Wenn das Vertretergeschäft eine bestimmte Form erfordert, die von der Vollmacht nicht erfüllt wird, ist die Vollmacht insoweit nichtig § 125 BGB). Das Geschäft ist schwebend unwirksam (§ 177 BGB), kann aber genehmigt werden (§ 182 BGB). Wird das Geschäft nicht genehmigt, haftet der vermeintliche Vertreter (§ 179 BGB). Eine Heilung etwa wie bei einem formunwirksamen Schenkungsversprechen nach § 518 Abs. 2 BGB ist nicht möglich, da die Warnung den Vertretenen erreichen müsste.[59]

[44] Weitere Fälle: Kurze/Kurze, VorsorgeR, § 167 Rn 28 ff.; Hecker/Kieser, Kap. 1 Ziff. 1.3.2 ff.
[46] Staudinger/Schilken, § 167 Rn 26.
[47] Rudolf/Bittler/Roth/Hack, Vorsorgevollmacht, § 1 Rn 14.
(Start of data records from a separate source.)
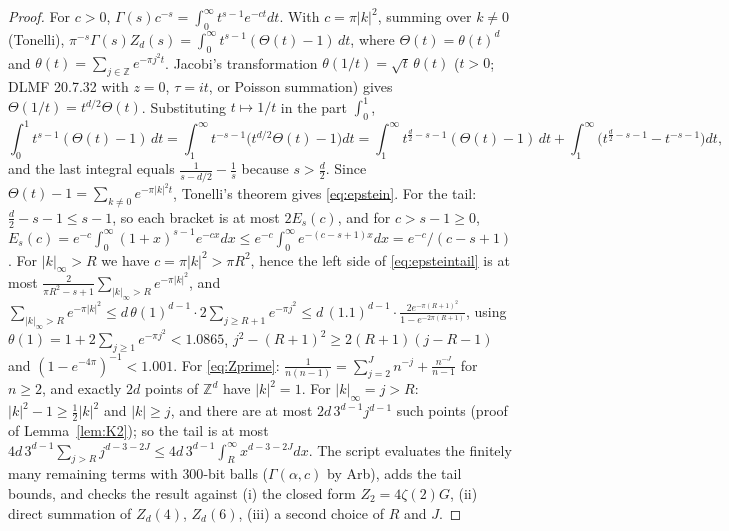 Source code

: \documentclass[11pt,a4paper]{article}
\newcommand{\Z}{\mathbb Z}
\theoremstyle{plain}
\theoremstyle{definition}
\numberwithin{equation}{section}
\begin{document}
\begin{proof}
For $c>0$, $\Gamma(s)c^{-s}=\int_0^\infty t^{s-1}e^{-ct}dt$. With $c=\pi|k|^2$, summing over $k\ne0$ (Tonelli),
$\pi^{-s}\Gamma(s)Z_d(s)=\int_0^\infty t^{s-1}(\Theta(t)-1)\,dt$, where $\Theta(t)=\theta(t)^d$ and $\theta(t)=\sum_{j\in\Z}e^{-\pi j^2t}$. Jacobi's transformation $\theta(1/t)=\sqrt t\,\theta(t)$ ($t>0$; DLMF 20.7.32 with $z=0$, $\tau=it$, or Poisson summation) gives $\Theta(1/t)=t^{d/2}\Theta(t)$. Substituting $t\mapsto1/t$ in the part $\int_0^1$,
\[
\int_0^1t^{s-1}(\Theta(t)-1)\,dt=\int_1^\infty t^{-s-1}\big(t^{d/2}\Theta(t)-1\big)dt=\int_1^\infty t^{\frac d2-s-1}(\Theta(t)-1)\,dt+\int_1^\infty\big(t^{\frac d2-s-1}-t^{-s-1}\big)dt,
\]
and the last integral equals $\frac{1}{s-d/2}-\frac1s$ because $s>\frac d2$. Since $\Theta(t)-1=\sum_{k\ne0}e^{-\pi|k|^2t}$, Tonelli's theorem gives \eqref{eq:epstein}.
For the tail: $\frac d2-s-1\le s-1$, so each bracket is at most $2E_s(c)$, and for $c>s-1\ge0$, $E_s(c)=e^{-c}\int_0^\infty(1+x)^{s-1}e^{-cx}dx\le e^{-c}\int_0^\infty e^{-(c-s+1)x}dx=e^{-c}/(c-s+1)$. For $|k|_\infty>R$ we have $c=\pi|k|^2>\pi R^2$, hence the left side of \eqref{eq:epsteintail} is at most $\frac{2}{\pi R^2-s+1}\sum_{|k|_\infty>R}e^{-\pi|k|^2}$, and
$\sum_{|k|_\infty>R}e^{-\pi|k|^2}\le d\,\theta(1)^{d-1}\cdot2\sum_{j\ge R+1}e^{-\pi j^2}\le d\,(1.1)^{d-1}\cdot\frac{2e^{-\pi(R+1)^2}}{1-e^{-2\pi(R+1)}}$,
using $\theta(1)=1+2\sum_{j\ge1}e^{-\pi j^2}<1.0865$, $j^2-(R+1)^2\ge2(R+1)(j-R-1)$ and $(1-e^{-4\pi})^{-1}<1.001$.
For \eqref{eq:Zprime}: $\frac1{n(n-1)}=\sum_{j=2}^{J}n^{-j}+\frac{n^{-J}}{n-1}$ for $n\ge2$, and exactly $2d$ points of $\Z^d$ have $|k|^2=1$. For $|k|_\infty=j>R$: $|k|^2-1\ge\frac12|k|^2$ and $|k|\ge j$, and there are at most $2d\,3^{d-1}j^{d-1}$ such points (proof of Lemma~\ref{lem:K2}); so the tail is at most $4d\,3^{d-1}\sum_{j>R}j^{d-3-2J}\le4d\,3^{d-1}\int_R^\infty x^{d-3-2J}dx$.
The script evaluates the finitely many remaining terms with $300$-bit balls ($\Gamma(\alpha,c)$ by Arb), adds the tail bounds, and checks the result against (i) the closed form $Z_2=4\zeta(2)G$, (ii) direct summation of $Z_d(4)$, $Z_d(6)$, (iii) a second choice of $R$ and $J$.
\end{proof}
\end{document}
[48] So auch BGH, Urt. v. 3.2.2016 – XII ZB 454/15, NJW 2016, 1516; a.A. Jurgeleit/Jurgeleit, BetreuungsR, § 1896 Rn 21.
[49] KG, Beschl. v. 24.7.2001 – 1 W 9102/00, FPR 2002, 186, 188.
[50] Krug/Rudolf/Kroiß/Bittler/Hack/Bittler, AF ErbR, § 2 Rn 195.
[51] MüKo-BGB/Schubert, § 167 Rn 32; Erman/Maier-Reimer/Finkenauer, § 167 Rn 5; a.A. Staudinger/Schilken, § 167 Rn 26.
[52] MüKo-BGB/Schubert, § 167 Rn 35; formfrei nach Heskamp, RNotZ 2012, 415, 418.
[53] Vgl. MüKo-BGB/Schubert, § 167 Rn 21; Staudinger/Schilken, § 167 Rn 22.
[54] BGH, Urt. v. 23.2.1979 – V ZR 171/77, NJW 1979, 2306; OLG Schleswig, Urt. v. 25.5.2000 – 2 U 19/00, NJW-RR 2001, 733, 734.
[55] BeckOK BGB/Schäfer, § 167 Rn 9.
[56] Staudinger/Schilken, § 167 Rn 22 m.w.N.
[57] Scherer/Lipp/Schrader, MAH ErbR, § 44 Rn 15.
[59] MüKo-BGB/Schubert, § 167 Rn 42.